> **WHAT YOU NEED TO DO**
A word-for-word repetition of the records beneath this task is the expected answer.

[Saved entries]

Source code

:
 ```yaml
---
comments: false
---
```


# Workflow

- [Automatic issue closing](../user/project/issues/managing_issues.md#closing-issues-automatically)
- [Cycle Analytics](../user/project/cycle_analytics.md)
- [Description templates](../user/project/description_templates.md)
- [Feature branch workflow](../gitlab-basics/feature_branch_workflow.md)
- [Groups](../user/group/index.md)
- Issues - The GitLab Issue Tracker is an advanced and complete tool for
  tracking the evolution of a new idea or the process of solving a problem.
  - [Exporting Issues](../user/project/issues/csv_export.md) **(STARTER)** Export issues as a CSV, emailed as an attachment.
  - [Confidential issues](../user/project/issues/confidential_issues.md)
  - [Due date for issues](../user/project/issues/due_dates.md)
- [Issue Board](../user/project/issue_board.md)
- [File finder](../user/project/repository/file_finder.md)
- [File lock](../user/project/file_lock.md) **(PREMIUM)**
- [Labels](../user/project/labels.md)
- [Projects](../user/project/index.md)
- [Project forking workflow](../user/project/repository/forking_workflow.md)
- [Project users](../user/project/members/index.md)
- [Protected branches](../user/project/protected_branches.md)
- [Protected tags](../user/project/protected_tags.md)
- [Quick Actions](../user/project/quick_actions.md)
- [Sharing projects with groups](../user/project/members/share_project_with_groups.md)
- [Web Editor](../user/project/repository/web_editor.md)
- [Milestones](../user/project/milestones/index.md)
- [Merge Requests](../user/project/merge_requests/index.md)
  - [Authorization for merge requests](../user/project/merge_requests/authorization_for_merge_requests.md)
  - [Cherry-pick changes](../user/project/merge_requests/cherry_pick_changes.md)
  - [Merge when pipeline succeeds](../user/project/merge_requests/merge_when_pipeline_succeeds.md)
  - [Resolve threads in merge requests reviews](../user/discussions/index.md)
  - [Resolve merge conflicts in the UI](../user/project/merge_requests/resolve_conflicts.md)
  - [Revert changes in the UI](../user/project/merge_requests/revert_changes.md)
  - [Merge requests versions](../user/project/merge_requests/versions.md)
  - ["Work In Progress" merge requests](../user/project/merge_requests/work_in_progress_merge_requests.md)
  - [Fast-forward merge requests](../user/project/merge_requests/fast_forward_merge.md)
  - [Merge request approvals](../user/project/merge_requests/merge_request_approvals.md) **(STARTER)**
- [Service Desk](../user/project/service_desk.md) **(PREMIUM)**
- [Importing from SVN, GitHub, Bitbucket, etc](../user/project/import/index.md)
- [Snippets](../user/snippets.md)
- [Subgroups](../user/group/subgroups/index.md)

> **WRITTEN ANSWER**
Source code

:
 ```yaml
---
comments: false
---
```


# Workflow

- [Automatic issue closing](../user/project/issues/managing_issues.md#closing-issues-automatically)
- [Cycle Analytics](../user/project/cycle_analytics.md)
- [Description templates](../user/project/description_templates.md)
- [Feature branch workflow](../gitlab-basics/feature_branch_workflow.md)
- [Groups](../user/group/index.md)
- Issues - The GitLab Issue Tracker is an advanced and complete tool for
  tracking the evolution of a new idea or the process of solving a problem.
  - [Exporting Issues](../user/project/issues/csv_export.md) **(STARTER)** Export issues as a CSV, emailed as an attachment.
  - [Confidential issues](../user/project/issues/confidential_issues.md)
  - [Due date for issues](../user/project/issues/due_dates.md)
- [Issue Board](../user/project/issue_board.md)
- [File finder](../user/project/repository/file_finder.md)
- [File lock](../user/project/file_lock.md) **(PREMIUM)**
- [Labels](../user/project/labels.md)
- [Projects](../user/project/index.md)
- [Project forking workflow](../user/project/repository/forking_workflow.md)
- [Project users](../user/project/members/index.md)
- [Protected branches](../user/project/protected_branches.md)
- [Protected tags](../user/project/protected_tags.md)
- [Quick Actions](../user/project/quick_actions.md)
- [Sharing projects with groups](../user/project/members/share_project_with_groups.md)
- [Web Editor](../user/project/repository/web_editor.md)
- [Milestones](../user/project/milestones/index.md)
- [Merge Requests](../user/project/merge_requests/index.md)
  - [Authorization for merge requests](../user/project/merge_requests/authorization_for_merge_requests.md)
  - [Cherry-pick changes](../user/project/merge_requests/cherry_pick_changes.md)
  - [Merge when pipeline succeeds](../user/project/merge_requests/merge_when_pipeline_succeeds.md)
  - [Resolve threads in merge requests reviews](../user/discussions/index.md)
  - [Resolve merge conflicts in the UI](../user/project/merge_requests/resolve_conflicts.md)
  - [Revert changes in the UI](../user/project/merge_requests/revert_changes.md)
  - [Merge requests versions](../user/project/merge_requests/versions.md)
  - ["Work In Progress" merge requests](../user/project/merge_requests/work_in_progress_merge_requests.md)
  - [Fast-forward merge requests](../user/project/merge_requests/fast_forward_merge.md)
  - [Merge request approvals](../user/project/merge_requests/merge_request_approvals.md) **(STARTER)**
- [Service Desk](../user/project/service_desk.md) **(PREMIUM)**
- [Importing from SVN, GitHub, Bitbucket, etc](../user/project/import/index.md)
- [Snippets](../user/snippets.md)
- [Subgroups](../user/group/subgroups/index.md)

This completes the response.